You're learning by trying, form tools are generally a prick to get dialed in. Most just rough close and finish with a file and emery, there's a big load going on and sometimes the machine just doesn't cope well.
 
@??? It's a Meuser M00L similar to what's shown here:


What model lathe do you have that will take this cut without chattering?


@sfriedberg Yes I have tried putting a land on the edge with a diamond hone. Made no difference. Also chatters the same on 1045 steel. Do you have a lathe that will cut an R.25 without chatter?
 
Just cut one for you.

Lathe Victor 400x750, probably around 1400 kg and super beefy.
Tool old radius end mill, hence the drag lines. No rake, plenty of back clearance.
Not set up at absolutely correct height.
Speed 375 rpm
Brass
Chatter zero
IMG_20240425_111056_MP.jpg
 
Thanks @??? I really appreciate it!

Left work for the day, but will try a setup more like yours tomorrow.
 
I honed the edge with a diamond rat tail until it wouldn't shave my fingernail anymore. No difference.

Can your lathe take this cut without chattering?
Yes. In brass. Hope you can figure it out.
 
I already feel pretty silly about how small the part is for the size of lathe.
Can your lathe take this cut without chattering at a reasonable spindle speed?

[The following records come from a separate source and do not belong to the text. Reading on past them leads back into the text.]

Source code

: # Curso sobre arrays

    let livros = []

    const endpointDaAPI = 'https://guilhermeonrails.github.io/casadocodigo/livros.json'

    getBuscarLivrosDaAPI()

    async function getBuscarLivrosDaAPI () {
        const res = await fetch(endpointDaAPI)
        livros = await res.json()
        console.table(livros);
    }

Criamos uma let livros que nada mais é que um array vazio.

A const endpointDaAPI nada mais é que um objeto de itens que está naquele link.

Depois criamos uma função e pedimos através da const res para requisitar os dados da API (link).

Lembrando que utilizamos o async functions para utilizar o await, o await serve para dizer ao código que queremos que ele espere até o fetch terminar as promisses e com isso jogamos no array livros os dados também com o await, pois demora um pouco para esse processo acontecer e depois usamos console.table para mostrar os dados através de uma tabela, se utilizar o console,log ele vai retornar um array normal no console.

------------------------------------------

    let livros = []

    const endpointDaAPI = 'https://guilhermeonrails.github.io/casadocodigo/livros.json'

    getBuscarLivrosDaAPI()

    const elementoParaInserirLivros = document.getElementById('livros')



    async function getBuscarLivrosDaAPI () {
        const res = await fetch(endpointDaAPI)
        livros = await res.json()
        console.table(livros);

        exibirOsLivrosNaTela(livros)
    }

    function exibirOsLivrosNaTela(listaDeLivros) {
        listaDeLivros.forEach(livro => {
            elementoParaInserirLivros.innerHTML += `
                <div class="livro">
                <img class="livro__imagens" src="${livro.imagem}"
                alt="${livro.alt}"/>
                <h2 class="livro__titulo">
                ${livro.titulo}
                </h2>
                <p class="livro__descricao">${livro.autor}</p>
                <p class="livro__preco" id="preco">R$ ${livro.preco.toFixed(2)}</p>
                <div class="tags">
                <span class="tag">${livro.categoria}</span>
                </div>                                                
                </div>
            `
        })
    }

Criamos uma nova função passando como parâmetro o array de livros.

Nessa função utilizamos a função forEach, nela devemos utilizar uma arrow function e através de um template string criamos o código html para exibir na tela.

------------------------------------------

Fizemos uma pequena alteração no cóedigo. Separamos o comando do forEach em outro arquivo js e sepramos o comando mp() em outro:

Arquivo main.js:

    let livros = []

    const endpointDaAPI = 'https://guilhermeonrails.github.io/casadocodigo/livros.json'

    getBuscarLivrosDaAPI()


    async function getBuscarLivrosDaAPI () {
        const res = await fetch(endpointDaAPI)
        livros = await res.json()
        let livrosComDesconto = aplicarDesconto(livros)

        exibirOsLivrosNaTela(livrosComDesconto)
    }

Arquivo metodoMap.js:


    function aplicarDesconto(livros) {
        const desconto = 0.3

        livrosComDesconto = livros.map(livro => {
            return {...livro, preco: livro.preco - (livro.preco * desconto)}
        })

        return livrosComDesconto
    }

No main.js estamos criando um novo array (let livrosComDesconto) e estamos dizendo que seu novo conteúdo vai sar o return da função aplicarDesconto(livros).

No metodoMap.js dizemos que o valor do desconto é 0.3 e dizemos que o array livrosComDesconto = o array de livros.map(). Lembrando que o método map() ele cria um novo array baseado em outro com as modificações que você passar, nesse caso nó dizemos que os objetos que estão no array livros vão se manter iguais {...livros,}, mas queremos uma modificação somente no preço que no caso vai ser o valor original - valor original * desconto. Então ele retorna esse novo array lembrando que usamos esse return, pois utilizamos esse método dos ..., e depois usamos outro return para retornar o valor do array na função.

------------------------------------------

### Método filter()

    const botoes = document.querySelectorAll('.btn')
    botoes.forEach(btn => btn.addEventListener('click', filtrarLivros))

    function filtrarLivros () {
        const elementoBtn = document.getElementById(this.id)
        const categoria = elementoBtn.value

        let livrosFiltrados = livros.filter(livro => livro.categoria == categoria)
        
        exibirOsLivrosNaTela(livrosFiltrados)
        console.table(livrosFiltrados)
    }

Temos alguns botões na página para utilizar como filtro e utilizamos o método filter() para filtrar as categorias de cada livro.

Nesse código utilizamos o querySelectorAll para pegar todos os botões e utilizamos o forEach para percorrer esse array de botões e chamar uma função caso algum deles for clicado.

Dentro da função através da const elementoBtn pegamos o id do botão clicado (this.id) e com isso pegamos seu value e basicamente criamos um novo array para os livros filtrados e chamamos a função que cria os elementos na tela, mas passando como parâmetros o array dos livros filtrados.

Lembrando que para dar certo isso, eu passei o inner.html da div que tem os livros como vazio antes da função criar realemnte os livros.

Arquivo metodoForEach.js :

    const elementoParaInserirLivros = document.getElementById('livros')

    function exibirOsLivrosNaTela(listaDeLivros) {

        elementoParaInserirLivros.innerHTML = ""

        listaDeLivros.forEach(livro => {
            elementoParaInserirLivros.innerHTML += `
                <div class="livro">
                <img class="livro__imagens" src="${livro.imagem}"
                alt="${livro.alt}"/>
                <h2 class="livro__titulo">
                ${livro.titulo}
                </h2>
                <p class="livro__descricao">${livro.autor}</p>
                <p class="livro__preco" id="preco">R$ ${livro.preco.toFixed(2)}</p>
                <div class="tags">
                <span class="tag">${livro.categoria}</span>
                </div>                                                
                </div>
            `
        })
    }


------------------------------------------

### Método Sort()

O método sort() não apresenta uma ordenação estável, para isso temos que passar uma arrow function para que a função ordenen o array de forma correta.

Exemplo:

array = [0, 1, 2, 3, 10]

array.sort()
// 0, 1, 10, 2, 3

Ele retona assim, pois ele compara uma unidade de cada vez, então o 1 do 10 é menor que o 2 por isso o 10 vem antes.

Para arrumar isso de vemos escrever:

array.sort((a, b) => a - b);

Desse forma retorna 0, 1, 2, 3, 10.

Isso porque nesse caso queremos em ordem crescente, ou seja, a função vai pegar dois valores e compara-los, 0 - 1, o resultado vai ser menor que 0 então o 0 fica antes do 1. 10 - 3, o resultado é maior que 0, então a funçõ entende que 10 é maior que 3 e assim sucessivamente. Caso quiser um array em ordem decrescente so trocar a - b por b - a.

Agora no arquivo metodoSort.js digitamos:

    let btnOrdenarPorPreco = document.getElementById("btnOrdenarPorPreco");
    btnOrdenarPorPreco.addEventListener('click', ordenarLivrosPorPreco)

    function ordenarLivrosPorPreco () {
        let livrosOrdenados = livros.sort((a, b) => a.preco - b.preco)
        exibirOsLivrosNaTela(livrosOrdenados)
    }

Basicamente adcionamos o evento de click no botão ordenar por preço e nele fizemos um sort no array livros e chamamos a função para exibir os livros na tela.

Ha. Maybe the lathes.uk site has some old manuals and brochures ? Form tools used to be really common. Look at Sundstrand or Gisholt or maybe Seneca Falls production lathes. For a little 6" chuck machine they are heavier than a Monarch 61. The tool holders are blocks like 4" x 6", the ways are 6" x 3", the feeds are hydraulic, the things are almost solid cast iron, and the tools are sharpened not the same way as normal tools (usually no top rake, not extremely sharp), everything is as short and tight as possible, even a sixteenth of an inch overextended is frowned upon, and they went to great lengths to get free-machining materials. Ledloy.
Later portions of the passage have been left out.